Die Menge der rationalen Zahlen enthält aber alle Zahlen, die sich als Verhältnis zweier ganzer Zahlen darstellen lassen. Obwohl sie dicht auf einem Zahlenstrahl liegen (es gibt eine rationale Zahl, die beliebig nahe an jedem Punkt liegt), existieren zusätzliche Zahlen dazwischen. Wir nennen sie irrational (die Bedeutung bezieht sich nicht auf die Vernunft, sondern auf das Verhältnis der Zahlen im Bruch). Irrationale Zahlen können im Gegensatz zu rationalen nicht als endliche oder periodische Dezimalzahl dargestellt werden - die Dezimaldarstellung bricht nicht ab und ist nicht periodisch. Man unterscheidet zwei Arten von Irrationalzahlen:
  • algebraische Zahlen (etwa quadratische Wurzeln aus Nicht-Quadratzahlen)
  • und transzendente Zahlen (etwa die Kreiszahl $\pi = 3,14159…$ oder die Eulersche Zahl $e = 2,71828…$ ).

irrationale und reelle Zahlen

Erweitert man die Menge der rationalen Zahlen um die irrationalen, so erhält man eine neue Menge $\mathbb{R}$, die reellen Zahlen (am einfachsten definiert als alle Zahlen, die quadriert eine positive Zahl oder Null ergeben). Damit haben wir eine weitere Klasse von Zahlen entwickelt, die sich auf wundersame Weise zwischen die dicht auf der Zahlengeraden liegenden rationalen Zahlen drängt.
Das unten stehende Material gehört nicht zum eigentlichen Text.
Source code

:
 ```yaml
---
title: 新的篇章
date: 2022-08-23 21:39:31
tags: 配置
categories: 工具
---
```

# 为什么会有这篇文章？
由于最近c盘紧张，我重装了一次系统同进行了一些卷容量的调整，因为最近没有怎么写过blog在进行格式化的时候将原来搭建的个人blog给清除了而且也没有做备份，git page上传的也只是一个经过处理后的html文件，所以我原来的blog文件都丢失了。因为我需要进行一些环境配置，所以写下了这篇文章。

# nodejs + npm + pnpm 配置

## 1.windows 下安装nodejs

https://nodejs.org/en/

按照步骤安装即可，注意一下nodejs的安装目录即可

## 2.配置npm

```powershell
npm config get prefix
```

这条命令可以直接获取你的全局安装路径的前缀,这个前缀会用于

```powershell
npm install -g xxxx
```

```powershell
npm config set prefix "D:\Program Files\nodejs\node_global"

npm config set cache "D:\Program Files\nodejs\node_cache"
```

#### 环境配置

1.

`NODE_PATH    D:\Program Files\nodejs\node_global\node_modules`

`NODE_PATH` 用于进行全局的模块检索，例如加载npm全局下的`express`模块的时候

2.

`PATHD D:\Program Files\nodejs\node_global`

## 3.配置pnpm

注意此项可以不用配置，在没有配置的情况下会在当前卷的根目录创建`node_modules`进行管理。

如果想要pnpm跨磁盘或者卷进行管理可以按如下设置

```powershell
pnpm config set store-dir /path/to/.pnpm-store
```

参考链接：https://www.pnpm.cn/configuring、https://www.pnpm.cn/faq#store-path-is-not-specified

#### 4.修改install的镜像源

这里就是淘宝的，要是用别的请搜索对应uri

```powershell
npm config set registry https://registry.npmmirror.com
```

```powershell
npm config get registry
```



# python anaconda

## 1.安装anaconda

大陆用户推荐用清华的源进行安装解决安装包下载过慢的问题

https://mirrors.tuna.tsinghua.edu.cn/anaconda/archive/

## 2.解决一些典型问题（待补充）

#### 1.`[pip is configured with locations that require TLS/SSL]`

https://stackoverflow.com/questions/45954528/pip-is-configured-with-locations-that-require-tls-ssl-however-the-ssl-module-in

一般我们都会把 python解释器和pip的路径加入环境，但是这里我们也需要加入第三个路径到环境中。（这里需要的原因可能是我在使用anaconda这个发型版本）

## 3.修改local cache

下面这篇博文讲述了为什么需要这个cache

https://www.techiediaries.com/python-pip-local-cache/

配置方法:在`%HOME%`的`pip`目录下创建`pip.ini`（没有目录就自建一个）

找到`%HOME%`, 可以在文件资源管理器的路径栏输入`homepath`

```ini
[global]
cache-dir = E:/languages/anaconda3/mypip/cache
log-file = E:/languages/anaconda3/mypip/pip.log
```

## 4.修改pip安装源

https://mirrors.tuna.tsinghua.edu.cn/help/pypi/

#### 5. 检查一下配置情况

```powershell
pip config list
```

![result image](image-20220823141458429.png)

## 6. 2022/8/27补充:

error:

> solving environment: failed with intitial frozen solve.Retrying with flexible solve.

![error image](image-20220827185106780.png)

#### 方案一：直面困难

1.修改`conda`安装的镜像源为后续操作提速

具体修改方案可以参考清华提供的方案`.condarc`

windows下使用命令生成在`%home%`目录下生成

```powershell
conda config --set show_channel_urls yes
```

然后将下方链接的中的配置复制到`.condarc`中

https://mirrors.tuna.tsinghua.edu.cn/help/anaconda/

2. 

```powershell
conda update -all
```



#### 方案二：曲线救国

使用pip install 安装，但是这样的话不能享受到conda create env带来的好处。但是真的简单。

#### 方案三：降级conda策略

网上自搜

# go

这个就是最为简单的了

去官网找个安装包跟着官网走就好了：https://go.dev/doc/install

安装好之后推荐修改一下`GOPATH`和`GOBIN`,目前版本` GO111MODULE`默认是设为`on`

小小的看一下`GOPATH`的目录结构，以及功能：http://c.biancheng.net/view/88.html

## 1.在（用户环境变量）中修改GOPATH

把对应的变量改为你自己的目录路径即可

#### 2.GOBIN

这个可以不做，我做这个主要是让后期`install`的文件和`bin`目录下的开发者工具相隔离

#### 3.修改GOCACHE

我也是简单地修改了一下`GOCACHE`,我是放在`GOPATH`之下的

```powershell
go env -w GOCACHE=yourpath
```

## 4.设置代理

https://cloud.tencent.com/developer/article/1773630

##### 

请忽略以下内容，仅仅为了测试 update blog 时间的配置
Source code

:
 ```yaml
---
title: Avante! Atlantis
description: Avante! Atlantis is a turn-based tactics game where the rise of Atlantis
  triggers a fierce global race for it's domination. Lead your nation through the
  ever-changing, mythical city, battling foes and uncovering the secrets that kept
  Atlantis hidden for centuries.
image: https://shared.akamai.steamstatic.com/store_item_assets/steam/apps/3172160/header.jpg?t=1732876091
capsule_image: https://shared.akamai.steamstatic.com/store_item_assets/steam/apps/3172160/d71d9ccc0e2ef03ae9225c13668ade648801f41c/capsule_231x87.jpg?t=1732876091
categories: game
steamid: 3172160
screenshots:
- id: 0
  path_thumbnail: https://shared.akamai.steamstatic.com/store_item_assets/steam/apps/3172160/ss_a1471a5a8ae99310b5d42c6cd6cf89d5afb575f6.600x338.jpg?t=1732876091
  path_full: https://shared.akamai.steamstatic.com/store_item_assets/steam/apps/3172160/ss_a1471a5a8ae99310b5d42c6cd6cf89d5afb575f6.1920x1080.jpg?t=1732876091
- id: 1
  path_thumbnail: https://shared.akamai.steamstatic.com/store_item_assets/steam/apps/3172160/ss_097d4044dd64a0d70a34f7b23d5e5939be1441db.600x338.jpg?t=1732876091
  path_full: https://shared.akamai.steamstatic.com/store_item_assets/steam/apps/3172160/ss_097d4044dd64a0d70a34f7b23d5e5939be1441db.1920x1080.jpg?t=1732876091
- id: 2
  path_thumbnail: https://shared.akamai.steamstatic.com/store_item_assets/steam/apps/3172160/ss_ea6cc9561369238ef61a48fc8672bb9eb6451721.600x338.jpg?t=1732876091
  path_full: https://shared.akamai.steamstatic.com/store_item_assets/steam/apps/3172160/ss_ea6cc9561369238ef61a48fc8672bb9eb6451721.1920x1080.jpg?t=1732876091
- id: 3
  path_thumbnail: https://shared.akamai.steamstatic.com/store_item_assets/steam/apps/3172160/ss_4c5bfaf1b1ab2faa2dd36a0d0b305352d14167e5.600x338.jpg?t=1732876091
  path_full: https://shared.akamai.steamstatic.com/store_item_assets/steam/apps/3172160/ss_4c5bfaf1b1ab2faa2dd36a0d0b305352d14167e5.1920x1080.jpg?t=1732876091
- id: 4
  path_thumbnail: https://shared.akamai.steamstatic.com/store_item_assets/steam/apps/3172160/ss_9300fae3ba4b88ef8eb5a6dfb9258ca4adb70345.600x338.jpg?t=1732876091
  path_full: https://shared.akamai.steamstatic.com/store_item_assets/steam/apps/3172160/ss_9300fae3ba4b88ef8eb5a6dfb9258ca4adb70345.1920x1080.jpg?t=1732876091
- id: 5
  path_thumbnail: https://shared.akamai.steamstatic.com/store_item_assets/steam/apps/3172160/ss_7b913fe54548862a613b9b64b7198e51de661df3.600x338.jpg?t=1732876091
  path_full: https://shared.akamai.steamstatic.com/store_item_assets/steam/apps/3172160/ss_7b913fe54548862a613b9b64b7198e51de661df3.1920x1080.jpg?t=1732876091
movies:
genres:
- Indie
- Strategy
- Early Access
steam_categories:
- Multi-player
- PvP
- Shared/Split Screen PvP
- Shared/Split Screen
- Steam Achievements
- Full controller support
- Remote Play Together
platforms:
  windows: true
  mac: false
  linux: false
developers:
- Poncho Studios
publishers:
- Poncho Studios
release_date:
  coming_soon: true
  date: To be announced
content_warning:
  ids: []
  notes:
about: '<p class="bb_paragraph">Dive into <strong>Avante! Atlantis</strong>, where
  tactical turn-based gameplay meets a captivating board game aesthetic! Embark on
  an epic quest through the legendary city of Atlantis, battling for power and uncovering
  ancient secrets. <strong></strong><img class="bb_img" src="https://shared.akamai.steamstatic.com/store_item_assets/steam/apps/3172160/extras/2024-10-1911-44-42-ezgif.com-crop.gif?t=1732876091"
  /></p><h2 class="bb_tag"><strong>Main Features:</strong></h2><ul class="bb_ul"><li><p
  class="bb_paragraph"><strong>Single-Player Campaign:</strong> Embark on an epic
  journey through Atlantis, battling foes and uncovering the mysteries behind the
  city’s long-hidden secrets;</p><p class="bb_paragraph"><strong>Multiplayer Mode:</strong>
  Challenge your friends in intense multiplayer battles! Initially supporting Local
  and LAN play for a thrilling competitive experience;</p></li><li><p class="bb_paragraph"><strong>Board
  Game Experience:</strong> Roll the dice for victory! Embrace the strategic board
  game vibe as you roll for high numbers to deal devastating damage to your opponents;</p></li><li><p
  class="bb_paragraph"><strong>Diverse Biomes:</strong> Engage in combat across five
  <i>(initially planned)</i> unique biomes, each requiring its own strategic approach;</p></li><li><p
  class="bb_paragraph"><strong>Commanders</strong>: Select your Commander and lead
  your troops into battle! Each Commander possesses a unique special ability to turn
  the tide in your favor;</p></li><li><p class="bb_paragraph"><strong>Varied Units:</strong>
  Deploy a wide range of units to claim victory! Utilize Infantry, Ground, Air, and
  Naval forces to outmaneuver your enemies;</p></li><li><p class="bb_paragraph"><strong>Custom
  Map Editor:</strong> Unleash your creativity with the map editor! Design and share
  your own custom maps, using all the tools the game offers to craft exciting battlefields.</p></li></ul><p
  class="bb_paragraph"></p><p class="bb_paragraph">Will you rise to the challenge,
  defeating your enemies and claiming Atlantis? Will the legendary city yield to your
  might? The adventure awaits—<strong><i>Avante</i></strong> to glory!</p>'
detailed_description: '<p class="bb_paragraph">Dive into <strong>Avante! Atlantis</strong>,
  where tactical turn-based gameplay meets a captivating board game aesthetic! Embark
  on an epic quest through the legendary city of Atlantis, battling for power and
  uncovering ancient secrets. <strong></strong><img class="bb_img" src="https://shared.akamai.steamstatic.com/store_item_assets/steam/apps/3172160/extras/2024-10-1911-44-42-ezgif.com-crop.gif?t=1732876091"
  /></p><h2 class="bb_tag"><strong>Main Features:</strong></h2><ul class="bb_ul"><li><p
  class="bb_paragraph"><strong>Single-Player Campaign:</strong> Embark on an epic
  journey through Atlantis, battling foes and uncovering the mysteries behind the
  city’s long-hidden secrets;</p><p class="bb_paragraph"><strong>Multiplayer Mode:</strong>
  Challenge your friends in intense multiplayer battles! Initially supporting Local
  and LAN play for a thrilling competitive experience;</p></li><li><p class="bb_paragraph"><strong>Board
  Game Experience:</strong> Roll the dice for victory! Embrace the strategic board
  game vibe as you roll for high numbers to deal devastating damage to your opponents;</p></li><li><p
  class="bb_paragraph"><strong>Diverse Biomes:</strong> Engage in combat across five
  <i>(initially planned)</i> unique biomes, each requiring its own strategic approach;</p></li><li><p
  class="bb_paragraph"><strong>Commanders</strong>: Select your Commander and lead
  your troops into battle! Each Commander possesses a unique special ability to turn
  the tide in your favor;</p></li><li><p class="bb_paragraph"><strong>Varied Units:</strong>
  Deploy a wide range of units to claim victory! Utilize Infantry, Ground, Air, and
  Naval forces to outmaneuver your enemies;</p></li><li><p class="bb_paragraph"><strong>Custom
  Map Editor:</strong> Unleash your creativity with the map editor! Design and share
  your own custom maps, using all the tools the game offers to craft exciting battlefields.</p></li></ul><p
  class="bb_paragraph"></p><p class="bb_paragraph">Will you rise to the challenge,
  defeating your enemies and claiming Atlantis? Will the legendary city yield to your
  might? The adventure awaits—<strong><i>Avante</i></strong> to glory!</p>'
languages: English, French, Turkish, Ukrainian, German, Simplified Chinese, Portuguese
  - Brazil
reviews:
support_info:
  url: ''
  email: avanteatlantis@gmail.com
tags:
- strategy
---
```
Die reellen Zahlen enthalten nun auch Wurzeln ganzer Zahlen und solch interessante Zahlen wie $ \pi $ oder die Euler-Zahl.

Wieder hat man das Gefühl, dass der Zahlenzoo damit vollständig ist - Teil 2 des Ausflugs ins Zahlenwunderland wird zeigen, dass dem nicht so ist. Interessanterweise spielt auch dort wieder die Quadratwurzel eine wichtige Rolle.